-
-
Notifications
You must be signed in to change notification settings - Fork 371
Introduction to Stan for New Developers
Welcome to Stan! We're excited that you're interested in contributing to the project. Before you're able to contribute, there are some processes and other information that are good to know.
The Stan project is hosted on GitHub so you will have to create a GitHub account if you do not yet already have one. Developer discussions are hosted on Discourse so you will have to create an account there in order to ask questions or participate in discussions.
Most of the following discussion is aimed at people who want to contribute C++ code to Stan. But there are many other ways to contribute that don't involve C++!
We're committed to having a permissive open-source license. The stan-dev/math, stan-dev/stan, and stan-dev/cmdstan libraries are licensed with the BSD 3-Clause License and we only accept changes to the code base that compatible with this license.
When you write code, you own the copyright to your code unless you've assigned it to another entity, such as your employer. Contributions to Stan leave copyright ownership with the contributor or their assignee. Per the GitHub terms of service (see the section, User-Generated Content, any code contributed to Stan through GitHub is released under the same license as the repository to which it is contributed.
We reserve issues for bugs and feature requests that are defined well enough for a developer to tackle. If you have general questions about the Math library, please see the Discussion section.
Ideally, bug reports will include these pieces of information:
- a description of the problem
- a reproducible example
- the expected outcome if the bug were fixed.
If there's an error and you can produce any of these pieces, it's much appreciated!
We track the development of new features using the same issue tracker. Ideally, feature requests will have:
- a description of the feature
- an example
- the expected outcome if the feature existed.
Open feature requests should be the ones we want to implement in the Math library. We'll try to close vague feature requests that don't have enough information and move the discussion to the forums.

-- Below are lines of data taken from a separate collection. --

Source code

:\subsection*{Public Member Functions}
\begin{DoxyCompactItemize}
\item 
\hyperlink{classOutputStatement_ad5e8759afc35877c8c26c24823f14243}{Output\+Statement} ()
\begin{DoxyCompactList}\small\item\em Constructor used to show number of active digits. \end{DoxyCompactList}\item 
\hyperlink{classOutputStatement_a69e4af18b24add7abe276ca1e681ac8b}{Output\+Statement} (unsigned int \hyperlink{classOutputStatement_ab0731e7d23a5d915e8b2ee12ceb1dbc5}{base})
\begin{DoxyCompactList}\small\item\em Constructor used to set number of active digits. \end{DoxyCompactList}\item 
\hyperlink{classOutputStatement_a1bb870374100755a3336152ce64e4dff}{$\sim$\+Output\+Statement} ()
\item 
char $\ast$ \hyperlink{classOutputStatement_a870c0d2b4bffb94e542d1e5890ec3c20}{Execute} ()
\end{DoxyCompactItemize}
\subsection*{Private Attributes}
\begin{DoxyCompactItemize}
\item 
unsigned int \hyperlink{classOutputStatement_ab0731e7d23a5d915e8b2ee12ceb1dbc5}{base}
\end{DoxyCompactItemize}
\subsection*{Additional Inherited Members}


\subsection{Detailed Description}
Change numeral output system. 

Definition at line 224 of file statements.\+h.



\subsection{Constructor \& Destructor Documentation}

All changes to the Math library are handled through pull requests. Each pull request should correspond to an issue. We follow a modified GitFlow branching model for development.

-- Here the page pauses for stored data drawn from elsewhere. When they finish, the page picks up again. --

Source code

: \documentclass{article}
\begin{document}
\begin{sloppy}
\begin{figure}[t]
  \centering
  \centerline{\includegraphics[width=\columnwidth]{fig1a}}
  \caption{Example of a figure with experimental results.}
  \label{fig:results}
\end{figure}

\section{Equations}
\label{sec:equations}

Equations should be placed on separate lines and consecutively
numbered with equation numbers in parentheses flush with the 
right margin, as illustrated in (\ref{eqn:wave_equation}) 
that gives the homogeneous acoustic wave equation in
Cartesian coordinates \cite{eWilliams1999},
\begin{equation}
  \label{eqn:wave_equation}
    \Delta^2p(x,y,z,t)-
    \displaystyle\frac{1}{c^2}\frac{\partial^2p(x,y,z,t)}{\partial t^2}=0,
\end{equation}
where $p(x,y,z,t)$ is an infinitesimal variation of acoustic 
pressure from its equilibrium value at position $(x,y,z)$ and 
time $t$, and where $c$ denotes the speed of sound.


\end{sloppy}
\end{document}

When a contributor creates a pull request for inclusion to the Math library, here are some of the things we expect:
- the contribution maintains the Math library's open-source license: 3-clause BSD
- the code base remains stable after merging the pull request; we expect the
develop
branch to always be in a good state - the changes are maintainable. In code review, we look at the design of the proposed code. We also expect documentation.
- the changes are tested. For bugs, we expect at least one test that fails before the patch and is fixed after the patch. For new features, we expect at least one test that shows expected behavior and one test that shows the behavior when there's an error.

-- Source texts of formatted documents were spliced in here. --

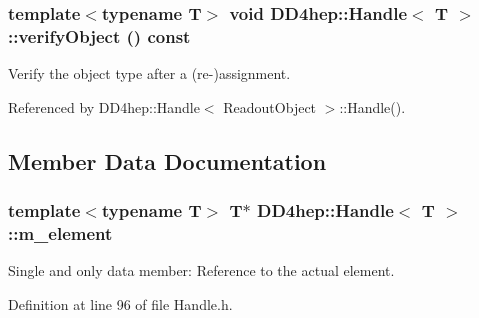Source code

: {\subsubsection[{verifyObject}]{\setlength{\rightskip}{0pt plus 5cm}template$<$typename T$>$ void {\bf DD4hep::Handle}$<$ {\bf T} $>$::verifyObject () const}}
\label{class_d_d4hep_1_1_handle_a664da2f5ac76434379046989853da656}


Verify the object type after a (re-\/)assignment. 

Referenced by DD4hep::Handle$<$ ReadoutObject $>$::Handle().

\subsection{Member Data Documentation}
\hypertarget{class_d_d4hep_1_1_handle_a207411705e86b0f4053357c7a8b5532e}{
\subsubsection[{m\_\-element}]{\setlength{\rightskip}{0pt plus 5cm}template$<$typename T$>$ {\bf T}$\ast$ {\bf DD4hep::Handle}$<$ {\bf T} $>$::{\bf m\_\-element}}}
\label{class_d_d4hep_1_1_handle_a207411705e86b0f4053357c7a8b5532e}


Single and only data member: Reference to the actual element. 

Definition at line 96 of file Handle.h.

- the changes adhere to the Math library's C++ standards. Consistency really helps.
Pull requests are code reviewed after they pass our continuous integration tests. We expect all the above before a pull request is merged. We are an open-source project and once code makes it into the repository, it's on the community to maintain.
See the Code Review Guidelines on the Math wiki.
For general questions, please ask on the forums with the "Developers" tag.
The development for the math library, language and algorithms, and interfaces are arranged into the following repositories with arrows indicating submodule inclusions.
math <- stan <- pystan
<- rstan <- rstanarm
<- cmdstan <- statastan
<- matlabstan
<- stan.jl
<- MathematicaStan
<- stanc3
Currently, the stan
repo includes the algorithms and the service API for the interfaces. There are additional repos for tools such as the emacs mode, R plotting, R Shiny interface, web pages, etc. stanc3
hosts the language compiler. Some of the modules include others as submodules if there's a code dependency. Each of the repos also has their own wiki! Don't forget to check that wiki homepage and search it for information that might be related to that subproject.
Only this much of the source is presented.